Programming has progressed from a niche industry for the nerdiest nerds to one of the world’s most sought-after professions in recent years. Software applications have become critical growth drivers for non-tech businesses as well, and programmers are essential in developing exciting tech solutions with cross-sector implementation.
However, it is not all fun and games. Programmers have had a difficult time recently, with requirements volatility, cybersecurity threats, and other operational challenges. Not to mention the risks to workplace collaboration posed by the pandemic.
But it’s not all doom and gloom. There are several opportunities to be explored, and given the current rate of innovation, it’s safe to say we’ve only scratched the surface of our capabilities.
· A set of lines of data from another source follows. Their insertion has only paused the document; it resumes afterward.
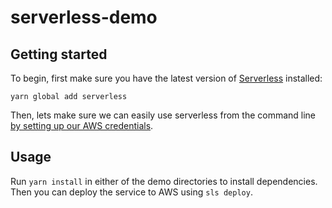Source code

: # serverless-demo

## Getting started
To begin, first make sure you have the latest version of [Serverless](https://github.com/serverless/serverless) installed:
```
yarn global add serverless
```

Then, lets make sure we can easily use serverless from the command line [by setting up our AWS credentials](https://github.com/serverless/serverless/blob/master/docs/providers/aws/guide/credentials.md).

## Usage
Run `yarn install` in either of the demo directories to install dependencies. Then you can deploy the service to AWS
using `sls deploy`.
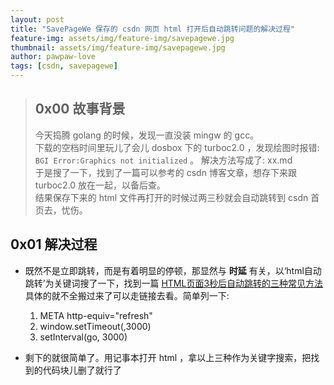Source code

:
 ```yaml
---
layout: post
title: "SavePageWe 保存的 csdn 网页 html 打开后自动跳转问题的解决过程"  
feature-img: assets/img/feature-img/savepagewe.jpg
thumbnail: assets/img/feature-img/savepagewe.jpg
author: pawpaw-love
tags: [csdn, savepagewe]
---
```

> ## 0x00 故事背景
> 今天捣腾 golang 的时候，发现一直没装 mingw 的 gcc。  
> 下载的空档时间里玩儿了会儿 dosbox 下的 turboc2.0 ，发现绘图时报错: `BGI Error:Graphics not initialized` 。 解决方法写成了: xx.md  
> 于是搜了一下，找到了一篇可以参考的 csdn 博客文章，想存下来跟 turboc2.0 放在一起，以备后查。  
> 结果保存下来的 html 文件再打开的时候过两三秒就会自动跳转到 csdn 首页去，忧伤。  

## 0x01 解决过程  

* 既然不是立即跳转，而是有着明显的停顿，那显然与 **时延** 有关，以‘html自动跳转’为关键词搜了一下，找到一篇 [HTML页面3秒后自动跳转的三种常见方法](https://www.cnblogs.com/lishaohua/p/6291701.html) 具体的就不全搬过来了可以走链接去看。简单列一下:
    1. META http-equiv="refresh"
    2. window.setTimeout(,3000)
    3. setInterval(go, 3000)  

* 剩下的就很简单了。用记事本打开 html ，拿以上三种作为关键字搜索，把找到的代码块儿删了就行了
Tech for Programmers in 2022 — Ready, Set, Go
In this article, I reflect on the gains made by programmers throughout the year 2021, as well as the difficult moments. The real meat, however, is in what these productive grinds will reveal about the future: which skills will be in demand, which work models will be most innovative, and which technologies will enable the next wave of transformation.
1. The Good
We’re working in an increasingly remote world, and we’re seeing an increase in the need for digital collaboration. As businesses continue to expand and grow on a global scale, an increasing number of organizations are looking to become more agile and adaptable by allowing developers to work remotely while boosting collaborative software engineering.
The digital economy of today is based on collaboration and co-creation. Cross-pollination between teams, particularly across geographical boundaries, has aided companies in rapidly growing and scaling. However, with an increasingly mobile workforce, advancements in communications and collaboration tools, and the rise of remote work, organizations struggle to meet the demands of digital transformation while also facing new opportunities.
Increased Skills Demand
Software engineers, who have long been regarded as the most sought-after talent in the tech industry, are now poised to become even more important as companies seek to hire more of them.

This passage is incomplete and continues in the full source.